**What is being asked:**
Output the line that contains "3. **生成(Code Generation)**：将转换后的AST重新生成代码字符串" and every line after it to the end of the entries, with nothing added or left out.
===== Provided information
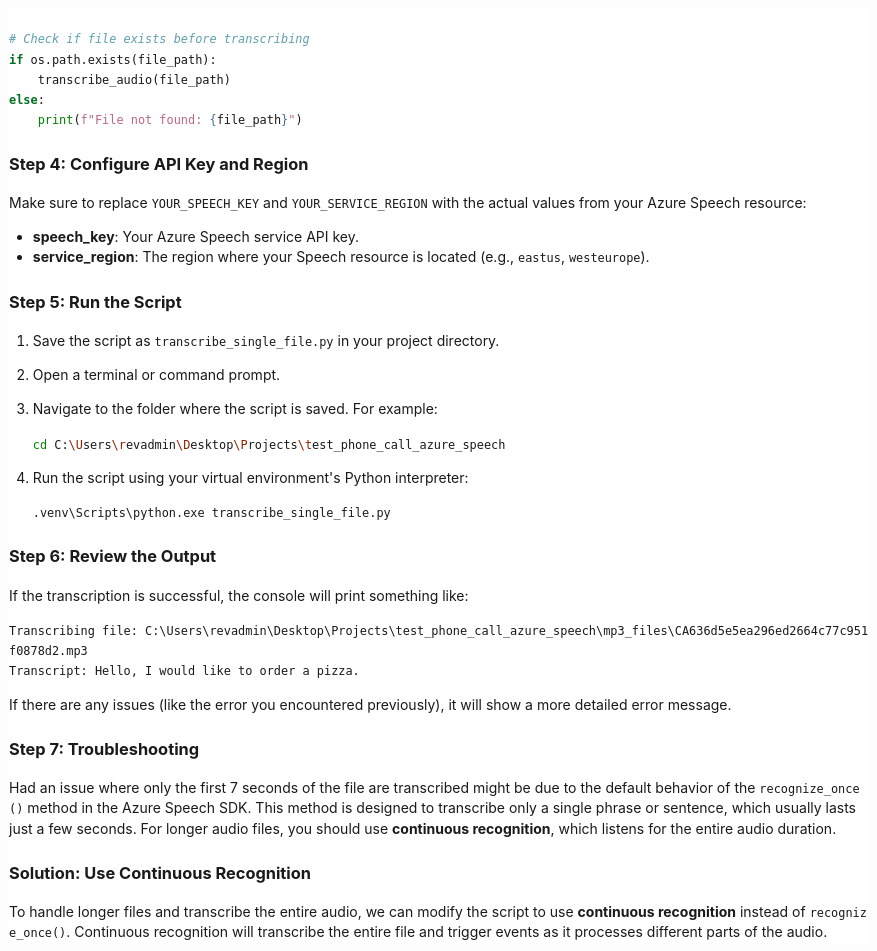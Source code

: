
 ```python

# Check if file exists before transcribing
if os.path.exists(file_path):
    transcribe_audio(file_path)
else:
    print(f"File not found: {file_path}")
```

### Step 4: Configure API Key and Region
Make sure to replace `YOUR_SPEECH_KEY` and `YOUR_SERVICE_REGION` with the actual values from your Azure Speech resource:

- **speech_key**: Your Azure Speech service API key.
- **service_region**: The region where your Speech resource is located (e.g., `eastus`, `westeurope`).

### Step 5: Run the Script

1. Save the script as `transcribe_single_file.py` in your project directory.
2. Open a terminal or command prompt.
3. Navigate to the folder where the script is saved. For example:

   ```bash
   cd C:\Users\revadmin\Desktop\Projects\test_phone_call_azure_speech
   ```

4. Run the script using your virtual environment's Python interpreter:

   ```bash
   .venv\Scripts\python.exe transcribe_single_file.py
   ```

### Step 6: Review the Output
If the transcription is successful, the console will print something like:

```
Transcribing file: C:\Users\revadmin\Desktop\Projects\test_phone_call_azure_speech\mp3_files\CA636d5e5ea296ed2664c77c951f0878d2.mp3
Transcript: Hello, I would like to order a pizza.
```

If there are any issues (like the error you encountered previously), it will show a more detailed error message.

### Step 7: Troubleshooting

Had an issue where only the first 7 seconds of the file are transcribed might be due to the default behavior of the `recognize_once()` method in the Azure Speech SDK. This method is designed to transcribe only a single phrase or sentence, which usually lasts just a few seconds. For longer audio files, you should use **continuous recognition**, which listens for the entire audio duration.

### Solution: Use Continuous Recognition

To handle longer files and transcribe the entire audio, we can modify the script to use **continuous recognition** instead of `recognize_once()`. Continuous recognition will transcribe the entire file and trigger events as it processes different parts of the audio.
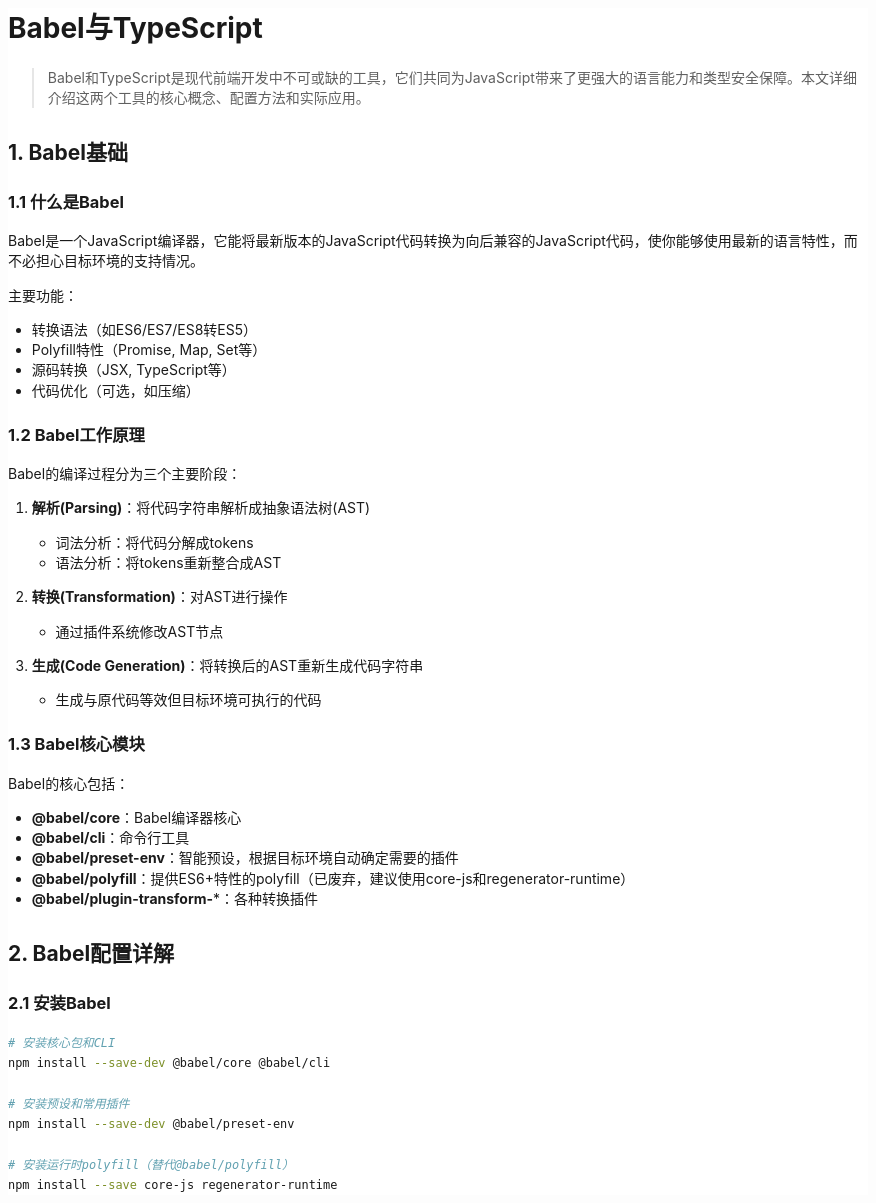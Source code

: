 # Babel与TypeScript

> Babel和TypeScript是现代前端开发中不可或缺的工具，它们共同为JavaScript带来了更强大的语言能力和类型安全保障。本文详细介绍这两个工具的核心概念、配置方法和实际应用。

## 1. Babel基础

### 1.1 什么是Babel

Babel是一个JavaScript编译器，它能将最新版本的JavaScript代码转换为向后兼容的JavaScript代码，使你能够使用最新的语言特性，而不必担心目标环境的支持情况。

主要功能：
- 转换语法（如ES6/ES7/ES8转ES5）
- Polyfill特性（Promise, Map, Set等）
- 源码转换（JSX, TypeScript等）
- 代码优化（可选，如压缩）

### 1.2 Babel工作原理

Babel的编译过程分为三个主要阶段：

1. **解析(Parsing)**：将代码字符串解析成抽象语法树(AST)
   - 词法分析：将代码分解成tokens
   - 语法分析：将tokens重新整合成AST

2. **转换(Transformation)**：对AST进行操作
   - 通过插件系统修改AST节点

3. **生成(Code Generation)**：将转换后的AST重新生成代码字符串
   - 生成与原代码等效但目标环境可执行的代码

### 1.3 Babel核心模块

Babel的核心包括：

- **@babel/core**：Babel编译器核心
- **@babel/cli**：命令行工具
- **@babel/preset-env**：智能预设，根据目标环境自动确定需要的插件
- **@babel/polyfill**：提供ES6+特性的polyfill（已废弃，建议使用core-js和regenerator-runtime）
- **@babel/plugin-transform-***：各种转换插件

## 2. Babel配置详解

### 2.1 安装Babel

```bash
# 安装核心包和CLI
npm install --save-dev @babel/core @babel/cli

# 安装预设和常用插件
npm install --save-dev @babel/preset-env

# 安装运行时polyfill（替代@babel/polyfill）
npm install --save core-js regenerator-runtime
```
==========
**Result below:**
3. **生成(Code Generation)**：将转换后的AST重新生成代码字符串
   - 生成与原代码等效但目标环境可执行的代码

### 1.3 Babel核心模块

Babel的核心包括：

- **@babel/core**：Babel编译器核心
- **@babel/cli**：命令行工具
- **@babel/preset-env**：智能预设，根据目标环境自动确定需要的插件
- **@babel/polyfill**：提供ES6+特性的polyfill（已废弃，建议使用core-js和regenerator-runtime）
- **@babel/plugin-transform-***：各种转换插件

## 2. Babel配置详解

### 2.1 安装Babel

```bash
# 安装核心包和CLI
npm install --save-dev @babel/core @babel/cli

# 安装预设和常用插件
npm install --save-dev @babel/preset-env

# 安装运行时polyfill（替代@babel/polyfill）
npm install --save core-js regenerator-runtime
```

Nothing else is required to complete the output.